= How to complete this task =
In the material below, find the line that contains "## Captures d'écran" and the line that contains "Avant de commencer, assurez-vous", then write out exactly those two lines and everything between them.

= Recorded information =

■ ■ ■ ■ ■ ■ ■

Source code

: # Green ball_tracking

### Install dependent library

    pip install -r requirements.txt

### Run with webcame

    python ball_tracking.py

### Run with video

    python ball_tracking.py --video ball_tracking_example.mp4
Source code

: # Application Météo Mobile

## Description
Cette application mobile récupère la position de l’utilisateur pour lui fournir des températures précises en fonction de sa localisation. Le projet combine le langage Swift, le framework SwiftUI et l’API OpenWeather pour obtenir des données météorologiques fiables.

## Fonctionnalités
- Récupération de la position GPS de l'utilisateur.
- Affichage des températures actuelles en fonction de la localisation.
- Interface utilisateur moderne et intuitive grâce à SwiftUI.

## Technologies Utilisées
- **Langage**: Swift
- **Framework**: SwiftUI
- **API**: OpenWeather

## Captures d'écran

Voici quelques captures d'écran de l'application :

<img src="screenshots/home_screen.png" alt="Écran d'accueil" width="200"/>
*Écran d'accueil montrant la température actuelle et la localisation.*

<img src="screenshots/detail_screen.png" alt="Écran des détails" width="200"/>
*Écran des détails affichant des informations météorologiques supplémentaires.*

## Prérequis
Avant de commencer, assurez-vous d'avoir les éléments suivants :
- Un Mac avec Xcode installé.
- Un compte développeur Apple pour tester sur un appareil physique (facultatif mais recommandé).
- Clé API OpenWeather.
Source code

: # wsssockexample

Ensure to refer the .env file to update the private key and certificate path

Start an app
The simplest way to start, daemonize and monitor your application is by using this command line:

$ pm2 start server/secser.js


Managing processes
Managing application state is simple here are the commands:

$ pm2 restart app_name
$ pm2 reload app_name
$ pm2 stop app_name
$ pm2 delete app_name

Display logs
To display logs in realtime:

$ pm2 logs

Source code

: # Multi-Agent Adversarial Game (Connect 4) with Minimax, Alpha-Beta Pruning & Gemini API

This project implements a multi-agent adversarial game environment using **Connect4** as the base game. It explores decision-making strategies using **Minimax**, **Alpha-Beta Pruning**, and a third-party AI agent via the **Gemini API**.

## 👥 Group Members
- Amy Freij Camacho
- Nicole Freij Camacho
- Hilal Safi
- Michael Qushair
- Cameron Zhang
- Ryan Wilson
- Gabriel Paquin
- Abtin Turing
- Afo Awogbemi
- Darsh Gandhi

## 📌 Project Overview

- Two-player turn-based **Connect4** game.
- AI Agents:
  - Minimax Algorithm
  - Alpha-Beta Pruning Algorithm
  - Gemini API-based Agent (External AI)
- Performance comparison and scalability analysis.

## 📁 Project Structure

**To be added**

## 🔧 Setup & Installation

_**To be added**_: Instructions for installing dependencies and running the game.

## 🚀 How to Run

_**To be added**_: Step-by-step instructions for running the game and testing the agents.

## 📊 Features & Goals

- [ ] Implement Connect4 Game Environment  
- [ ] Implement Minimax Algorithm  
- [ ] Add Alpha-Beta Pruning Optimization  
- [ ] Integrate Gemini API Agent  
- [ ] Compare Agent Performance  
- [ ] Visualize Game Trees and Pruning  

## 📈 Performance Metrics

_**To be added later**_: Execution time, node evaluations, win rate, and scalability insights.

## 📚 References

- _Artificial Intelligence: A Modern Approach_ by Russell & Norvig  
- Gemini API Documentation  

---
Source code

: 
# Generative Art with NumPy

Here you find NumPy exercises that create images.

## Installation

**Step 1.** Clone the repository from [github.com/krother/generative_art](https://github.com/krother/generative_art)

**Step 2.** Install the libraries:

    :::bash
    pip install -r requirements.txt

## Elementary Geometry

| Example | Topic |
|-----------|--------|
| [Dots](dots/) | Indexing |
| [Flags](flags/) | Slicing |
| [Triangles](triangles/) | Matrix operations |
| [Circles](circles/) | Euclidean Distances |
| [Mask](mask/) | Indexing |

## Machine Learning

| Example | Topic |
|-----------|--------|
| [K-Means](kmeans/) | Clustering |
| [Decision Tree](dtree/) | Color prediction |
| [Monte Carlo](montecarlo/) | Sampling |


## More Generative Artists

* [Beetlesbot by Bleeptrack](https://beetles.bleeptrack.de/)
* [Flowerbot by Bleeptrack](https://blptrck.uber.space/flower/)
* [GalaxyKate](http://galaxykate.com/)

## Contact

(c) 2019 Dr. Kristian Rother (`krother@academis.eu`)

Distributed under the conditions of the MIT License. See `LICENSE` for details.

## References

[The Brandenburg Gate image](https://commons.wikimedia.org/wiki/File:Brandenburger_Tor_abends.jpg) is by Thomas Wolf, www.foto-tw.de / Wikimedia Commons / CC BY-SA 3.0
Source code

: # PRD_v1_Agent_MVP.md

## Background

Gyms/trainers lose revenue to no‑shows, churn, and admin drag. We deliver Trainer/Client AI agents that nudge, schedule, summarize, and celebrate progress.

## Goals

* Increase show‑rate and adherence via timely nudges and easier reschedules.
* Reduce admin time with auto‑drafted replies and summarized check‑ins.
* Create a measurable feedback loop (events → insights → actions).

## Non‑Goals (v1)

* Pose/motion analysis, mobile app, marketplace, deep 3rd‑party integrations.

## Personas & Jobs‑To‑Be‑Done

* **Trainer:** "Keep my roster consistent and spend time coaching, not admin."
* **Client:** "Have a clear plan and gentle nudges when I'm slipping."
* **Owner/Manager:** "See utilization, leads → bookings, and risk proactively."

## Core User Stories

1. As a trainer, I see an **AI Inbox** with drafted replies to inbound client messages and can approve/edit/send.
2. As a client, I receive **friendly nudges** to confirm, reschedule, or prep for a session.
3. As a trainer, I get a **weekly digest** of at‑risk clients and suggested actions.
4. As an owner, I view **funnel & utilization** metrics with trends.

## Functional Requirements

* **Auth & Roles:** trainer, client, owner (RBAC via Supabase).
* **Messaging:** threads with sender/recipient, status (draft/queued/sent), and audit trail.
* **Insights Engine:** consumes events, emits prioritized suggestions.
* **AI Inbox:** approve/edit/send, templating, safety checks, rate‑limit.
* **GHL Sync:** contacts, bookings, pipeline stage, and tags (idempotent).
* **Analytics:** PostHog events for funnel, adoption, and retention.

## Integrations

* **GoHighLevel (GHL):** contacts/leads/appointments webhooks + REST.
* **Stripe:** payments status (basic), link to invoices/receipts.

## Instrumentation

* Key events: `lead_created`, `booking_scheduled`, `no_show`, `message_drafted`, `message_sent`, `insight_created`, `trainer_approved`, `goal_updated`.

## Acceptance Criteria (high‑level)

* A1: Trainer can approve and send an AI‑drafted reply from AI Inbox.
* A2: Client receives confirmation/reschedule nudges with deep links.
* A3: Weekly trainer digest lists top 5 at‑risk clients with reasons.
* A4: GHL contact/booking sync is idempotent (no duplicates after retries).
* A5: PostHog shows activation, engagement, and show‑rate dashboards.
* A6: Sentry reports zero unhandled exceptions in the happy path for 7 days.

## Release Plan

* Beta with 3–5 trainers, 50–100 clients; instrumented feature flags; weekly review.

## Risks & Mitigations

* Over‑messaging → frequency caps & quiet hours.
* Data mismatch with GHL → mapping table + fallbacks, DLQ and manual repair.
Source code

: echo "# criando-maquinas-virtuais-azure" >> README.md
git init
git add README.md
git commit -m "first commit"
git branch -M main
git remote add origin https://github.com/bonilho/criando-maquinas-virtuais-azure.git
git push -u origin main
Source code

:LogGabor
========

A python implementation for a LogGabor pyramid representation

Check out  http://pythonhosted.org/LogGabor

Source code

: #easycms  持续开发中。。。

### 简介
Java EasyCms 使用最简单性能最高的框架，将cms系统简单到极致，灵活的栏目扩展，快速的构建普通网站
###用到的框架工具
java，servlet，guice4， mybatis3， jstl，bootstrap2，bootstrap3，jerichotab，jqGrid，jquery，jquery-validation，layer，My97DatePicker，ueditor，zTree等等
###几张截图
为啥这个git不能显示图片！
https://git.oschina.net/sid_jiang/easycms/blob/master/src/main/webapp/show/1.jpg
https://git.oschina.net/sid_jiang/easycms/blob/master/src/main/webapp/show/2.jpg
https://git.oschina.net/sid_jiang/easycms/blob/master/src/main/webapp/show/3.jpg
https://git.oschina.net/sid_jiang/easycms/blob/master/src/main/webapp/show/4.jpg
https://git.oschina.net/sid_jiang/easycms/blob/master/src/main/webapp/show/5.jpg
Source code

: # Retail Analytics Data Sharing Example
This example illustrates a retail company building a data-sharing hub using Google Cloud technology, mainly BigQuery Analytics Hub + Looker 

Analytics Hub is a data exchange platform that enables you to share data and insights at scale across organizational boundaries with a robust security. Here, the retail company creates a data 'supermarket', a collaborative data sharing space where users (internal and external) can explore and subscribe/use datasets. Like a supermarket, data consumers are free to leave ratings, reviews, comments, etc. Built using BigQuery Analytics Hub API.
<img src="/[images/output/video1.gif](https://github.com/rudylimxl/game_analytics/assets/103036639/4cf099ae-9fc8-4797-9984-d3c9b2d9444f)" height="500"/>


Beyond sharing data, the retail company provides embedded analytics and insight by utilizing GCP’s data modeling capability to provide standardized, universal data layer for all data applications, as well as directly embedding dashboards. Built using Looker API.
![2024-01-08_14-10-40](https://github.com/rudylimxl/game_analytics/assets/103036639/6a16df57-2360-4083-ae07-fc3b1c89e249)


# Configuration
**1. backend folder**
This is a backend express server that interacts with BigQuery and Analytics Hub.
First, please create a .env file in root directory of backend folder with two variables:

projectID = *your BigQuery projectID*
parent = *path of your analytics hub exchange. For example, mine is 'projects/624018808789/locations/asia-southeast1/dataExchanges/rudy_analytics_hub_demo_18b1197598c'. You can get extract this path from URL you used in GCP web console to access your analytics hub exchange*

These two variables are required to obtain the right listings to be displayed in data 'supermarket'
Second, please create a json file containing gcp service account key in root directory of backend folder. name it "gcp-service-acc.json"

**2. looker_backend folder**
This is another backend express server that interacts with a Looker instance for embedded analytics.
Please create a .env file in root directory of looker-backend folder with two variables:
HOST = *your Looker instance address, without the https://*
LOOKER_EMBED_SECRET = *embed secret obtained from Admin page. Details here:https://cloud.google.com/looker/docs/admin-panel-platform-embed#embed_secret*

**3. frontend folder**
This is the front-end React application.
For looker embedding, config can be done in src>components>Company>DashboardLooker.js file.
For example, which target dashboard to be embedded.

■ ■ ■ ■ ■ ■ ■

= Answer section =
## Captures d'écran

Voici quelques captures d'écran de l'application :

<img src="screenshots/home_screen.png" alt="Écran d'accueil" width="200"/>
*Écran d'accueil montrant la température actuelle et la localisation.*

<img src="screenshots/detail_screen.png" alt="Écran des détails" width="200"/>
*Écran des détails affichant des informations météorologiques supplémentaires.*

## Prérequis
Avant de commencer, assurez-vous d'avoir les éléments suivants :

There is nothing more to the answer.